Além da classificação do PCC e do Comando Vermelho com organizações terroristas, os Estados Unidos anunciaram um deputado republicano diretamente ligado ao secretário de Estado Marco Rubio como futuro embaixador americano no país e tornaram públicas as conclusões de duas investigações sobre trabalho forçado e supostas práticas anticoncorrenciais do país – do pix a tarifas de exportação e venda de produtos falsificados na rua 25 de Março – que indicaram a imposição de um tarifaço que pode chegar a 37,5% a determinados produtos brasileiros.

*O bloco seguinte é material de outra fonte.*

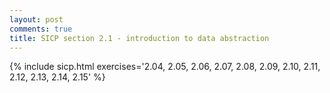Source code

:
 ```yaml
---
layout: post
comments: true
title: SICP section 2.1 - introduction to data abstraction
---
```


{% include sicp.html exercises='2.04, 2.05, 2.06, 2.07, 2.08, 2.09, 2.10, 2.11, 2.12, 2.13, 2.14, 2.15' %}
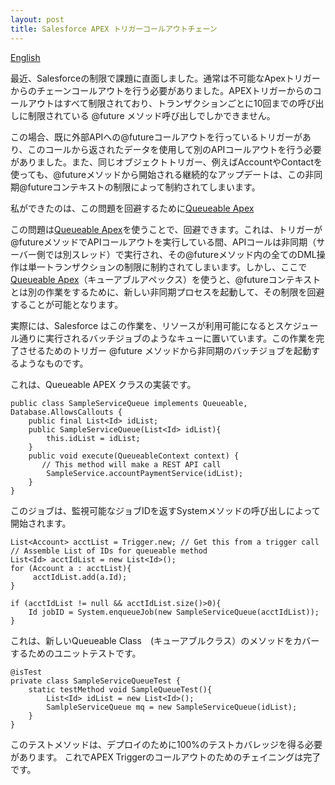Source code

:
 ```yaml
---
layout: post
title: Salesforce APEX トリガーコールアウトチェーン
---
```

[English](http://iandrosov.github.io/Trigger-Callout-Chain/)

最近、Salesforceの制限で課題に直面しました。通常は不可能なApexトリガーからのチェーンコールアウトを行う必要がありました。APEXトリガーからのコールアウトはすべて制限されており、トランザクションごとに10回までの呼び出しに制限されている @future メソッド呼び出しでしかできません。

この場合、既に外部APIへの@futureコールアウトを行っているトリガーがあり、このコールから返されたデータを使用して別のAPIコールアウトを行う必要がありました。また、同じオブジェクトトリガー、例えばAccountやContactを使っても、@futureメソッドから開始される継続的なアップデートは、この非同期@futureコンテキストの制限によって制約されてしまいます。


私ができたのは、この問題を回避するために[Queueable Apex](https://developer.salesforce.com/docs/atlas.en-us.apexcode.meta/apexcode/apex_queueing_jobs.htm)

この問題は[Queueable Apex](https://developer.salesforce.com/docs/atlas.en-us.apexcode.meta/apexcode/apex_queueing_jobs.htm)を使うことで、回避できます。これは、トリガーが@futureメソッドでAPIコールアウトを実行している間、APIコールは非同期（サーバー側では別スレッド）で実行され、その@futureメソッド内の全てのDML操作は単一トランザクションの制限に制約されてしまいます。しかし、ここで[Queueable Apex](https://developer.salesforce.com/docs/atlas.en-us.apexcode.meta/apexcode/apex_queueing_jobs.htm)（キューアブルアペックス）を使うと、@futureコンテキストとは別の作業をするために、新しい非同期プロセスを起動して、その制限を回避することが可能となります。

実際には、Salesforce はこの作業を、リソースが利用可能になるとスケジュール通りに実行されるバッチジョブのようなキューに置いています。この作業を完了させるためのトリガー @future メソッドから非同期のバッチジョブを起動するようなものです。

これは、Queueable APEX クラスの実装です。

```
public class SampleServiceQueue implements Queueable, Database.AllowsCallouts {
	public final List<Id> idList;
    public SampleServiceQueue(List<Id> idList){
        this.idList = idList;
    }    
    public void execute(QueueableContext context) {
       // This method will make a REST API call
		SampleService.accountPaymentService(idList);
    }
}
```

このジョブは、監視可能なジョブIDを返すSystemメソッドの呼び出しによって開始されます。

```
List<Account> acctList = Trigger.new; // Get this from a trigger call
// Assemble List of IDs for queueable method
List<Id> acctIdList = new List<Id>();
for (Account a : acctList){
     acctIdList.add(a.Id);    
}

if (acctIdList != null && acctIdList.size()>0){   
	Id jobID = System.enqueueJob(new SampleServiceQueue(acctIdList));
}

```

これは、新しいQueueable Class　(キューアブルクラス）のメソッドをカバーするためのユニットテストです。

```
@isTest
private class SampleServiceQueueTest {
	static testMethod void SampleQueueTest(){
        List<Id> idList = new List<Id>();
        SamlpleServiceQueue mq = new SampleServiceQueue(idList);
    }
}
```

このテストメソッドは、デプロイのために100%のテストカバレッジを得る必要があります。
これでAPEX Triggerのコールアウトのためのチェイニングは完了です。
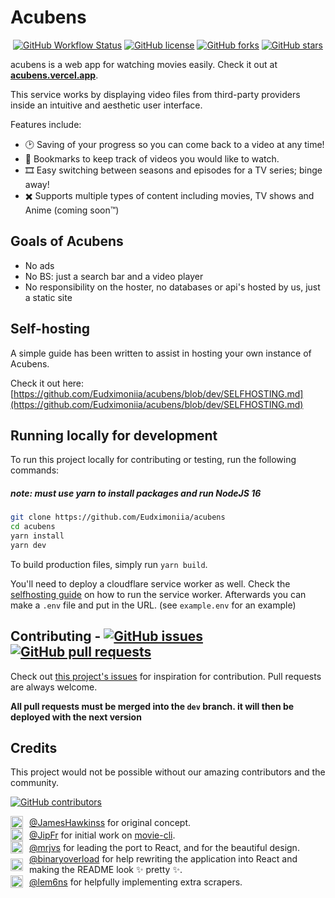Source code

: <h1>Acubens</h1>

<p align="center">
<a href="https://github.com/Eudximoniia/acubens/actions"><img alt="GitHub Workflow Status" src="https://img.shields.io/github/actions/workflow/status/Eudximoniia/acubens/deploying.yml?branch=master&style=flat-square"></a>
<a href="https://github.com/Eudximoniia/acubens/blob/master/LICENSE.md"><img alt="GitHub license" src="https://img.shields.io/github/license/Eudximoniia/acubens?style=flat-square"></a>
<a href="https://github.com/Eudximoniia/acubens/network"><img alt="GitHub forks" src="https://img.shields.io/github/forks/Eudximoniia/acubens?style=flat-square"></a>
<a href="https://github.com/Eudximoniia/acubens/stargazers"><img alt="GitHub stars" src="https://img.shields.io/github/stars/Eudximoniia/acubens?style=flat-square"></a><br/>
</p>

acubens is a web app for watching movies easily. Check it out at **[acubens.vercel.app](https://acubens.vercel.app)**.

This service works by displaying video files from third-party providers inside an intuitive and aesthetic user interface.

Features include:

- 🕑 Saving of your progress so you can come back to a video at any time!
- 🔖 Bookmarks to keep track of videos you would like to watch.
- 🎞️ Easy switching between seasons and episodes for a TV series; binge away!
- ✖️ Supports multiple types of content including movies, TV shows and Anime (coming soon™️)

## Goals of Acubens

- No ads
- No BS: just a search bar and a video player
- No responsibility on the hoster, no databases or api's hosted by us, just a static site

## Self-hosting

A simple guide has been written to assist in hosting your own instance of Acubens.

Check it out here: [https://github.com/Eudximoniia/acubens/blob/dev/SELFHOSTING.md](https://github.com/Eudximoniia/acubens/blob/dev/SELFHOSTING.md)

## Running locally for development

To run this project locally for contributing or testing, run the following commands:
<h5><b>note: must use yarn to install packages and run NodeJS 16</b></h5>

```bash
git clone https://github.com/Eudximoniia/acubens
cd acubens
yarn install
yarn dev
```

To build production files, simply run `yarn build`.

You'll need to deploy a cloudflare service worker as well. Check the [selfhosting guide](https://github.com/Eudximoniia/acubens/blob/dev/SELFHOSTING.md) on how to run the service worker. Afterwards you can make a `.env` file and put in the URL. (see `example.env` for an example)

<h2>Contributing - <a href="https://github.com/Eudximoniia/acubens/issues"><img alt="GitHub issues" src="https://img.shields.io/github/issues/Eudximoniia/acubens?style=flat-square"></a>
<a href="https://github.com/Eudximoniia/acubens/pulls"><img alt="GitHub pull requests" src="https://img.shields.io/github/issues-pr/Eudximoniia/acubens?style=flat-square"></a></h2>

Check out [this project's issues](https://github.com/Eudximoniia/acubens/issues) for inspiration for contribution. Pull requests are always welcome.

**All pull requests must be merged into the `dev` branch. it will then be deployed with the next version**

## Credits

This project would not be possible without our amazing contributors and the community.

<a href="https://github.com/Eudximoniia/acubens/graphs/contributors"><img alt="GitHub contributors" src="https://img.shields.io/github/contributors/Eudximoniia/acubens?style=flat-square"></a>

<div style="display:flex;align-items:center;grid-gap:10px">
<img src="https://github.com/JamesHawkinss.png?size=20" width="20"><span><a href="https://github.com/JamesHawkinss">@JamesHawkinss</a> for original concept.</span>
</div>

<div style="display:flex;align-items:center;grid-gap:10px">
<img src="https://github.com/JipFr.png?size=20" width="20"><span><a href="https://github.com/JipFr">@JipFr</a> for initial work on <a href="https://github.com/JipFr/movie-cli">movie-cli</a>.</span>
</div>

<div style="display:flex;align-items:center;grid-gap:10px">
<img src="https://github.com/mrjvs.png?size=20" width="20"><span><a href="https://github.com/mrjvs">@mrjvs</a> for leading the port to React, and for the beautiful design.</span>
</div>

<div style="display:flex;align-items:center;grid-gap:10px">
<img src="https://github.com/binaryoverload.png?size=20" width="20"><span><a href="https://github.com/binaryoverload">@binaryoverload</a> for help rewriting the application into React and making the README look ✨ pretty ✨.</span>
</div>

<div style="display:flex;align-items:center;grid-gap:10px">
<img src="https://github.com/lem6ns.png?size=20" width="20"><span><a href="https://github.com/lem6ns">@lem6ns</a> for helpfully implementing extra scrapers.</span>
</div>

Para Creomar de Souza, embora a pauta de relações internacionais historicamente não ser tratada como prioritária em campanhas presidenciais, os Estados Unidos entraram de vez como personagem na corrida eleitoral brasileira em parte porque a Casa Branca quer ter a América Latina como “uma área de influência hermeticamente fechada a riscos e contestações”.
O recado tem como destinatárias as ambições da China na região, mas também funciona como plataforma política para o eleitor interno dos Estados Unidos, que impõe a Trump índices inéditos de rejeição, e para Marco Rubio, o secretário de Estado que pretende rivalizar com o vice-presidente JD Vance pela indicação do Partido Republicano nas próximas eleições americanas.

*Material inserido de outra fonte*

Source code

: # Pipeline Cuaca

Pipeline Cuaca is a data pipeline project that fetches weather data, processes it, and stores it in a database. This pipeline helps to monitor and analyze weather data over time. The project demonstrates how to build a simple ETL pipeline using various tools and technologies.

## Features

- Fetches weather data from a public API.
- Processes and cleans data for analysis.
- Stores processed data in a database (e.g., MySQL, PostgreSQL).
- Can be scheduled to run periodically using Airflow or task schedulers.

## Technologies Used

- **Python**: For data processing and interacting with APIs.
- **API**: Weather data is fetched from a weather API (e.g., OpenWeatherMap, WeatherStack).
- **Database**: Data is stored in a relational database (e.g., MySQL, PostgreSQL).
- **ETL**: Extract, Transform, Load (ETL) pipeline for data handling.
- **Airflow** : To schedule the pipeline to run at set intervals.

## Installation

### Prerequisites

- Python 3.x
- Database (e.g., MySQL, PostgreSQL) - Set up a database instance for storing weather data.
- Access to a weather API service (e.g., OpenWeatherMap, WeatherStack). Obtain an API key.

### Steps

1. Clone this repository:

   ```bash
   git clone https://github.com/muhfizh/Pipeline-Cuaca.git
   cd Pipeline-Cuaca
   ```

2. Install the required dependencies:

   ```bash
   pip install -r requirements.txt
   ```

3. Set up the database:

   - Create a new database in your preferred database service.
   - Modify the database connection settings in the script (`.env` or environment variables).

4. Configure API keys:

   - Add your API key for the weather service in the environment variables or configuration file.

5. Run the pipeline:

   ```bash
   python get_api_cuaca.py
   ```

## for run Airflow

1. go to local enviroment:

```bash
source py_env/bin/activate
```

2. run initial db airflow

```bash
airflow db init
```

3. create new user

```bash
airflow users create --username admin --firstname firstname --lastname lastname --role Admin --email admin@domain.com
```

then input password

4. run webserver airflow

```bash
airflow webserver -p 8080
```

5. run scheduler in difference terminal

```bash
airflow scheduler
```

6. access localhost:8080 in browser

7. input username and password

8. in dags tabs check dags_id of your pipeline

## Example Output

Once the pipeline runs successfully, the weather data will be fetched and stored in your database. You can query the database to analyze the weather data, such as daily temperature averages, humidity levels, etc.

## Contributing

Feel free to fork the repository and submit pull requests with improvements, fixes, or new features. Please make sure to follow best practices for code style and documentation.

“Os Estados Unidos são um player novo na eleição presidencial no Brasil. A premissa de relação dos Estados Unidos com a América Latina mudou com o retorno de Donald Trump à Casa Branca, que, em termos regionais, trabalha numa lógica de amigo e inimigo. Isso abre caminho para situações como o processo de abdução do Nicolás Maduro na Venezuela e a promessa, nunca cumprida, de socorro financeiro caso Javier Milei fosse bem-sucedido nas eleições legislativas na Argentina”, comenta Souza.
Ao final das contas, diz o cientista político, “o que atores como o Brasil vão ter que entender e se preparar tanto do ponto de vista público quanto do ponto de vista privado é que o jogo está mudando muito rápido”. “É preciso que o país se municie de instrumentos novos de ação sob o risco de ser atingido por um meteoro que não está vendo chegar”, afirma.
As propostas de tarifaço, por exemplo, ainda dependem de aval expresso do presidente Donald Trump. Quando a Casa Branca anunciou tarifas recordes contra o Brasil no ano passado, entre outras alegações, por pressão para que o ex-presidente Jair Bolsonaro não fosse condenado pelo Supremo Tribunal Federal (STF) na trama golpista, Lula catapultou a aprovação do governo depois que adotou o discurso em defesa da soberania. Pesquisas eleitorais vão a campo nos próximos dias para medir os impactos da ofensiva de Trump nas intenções de votos de eleitores de Lula e Flávio Bolsonaro.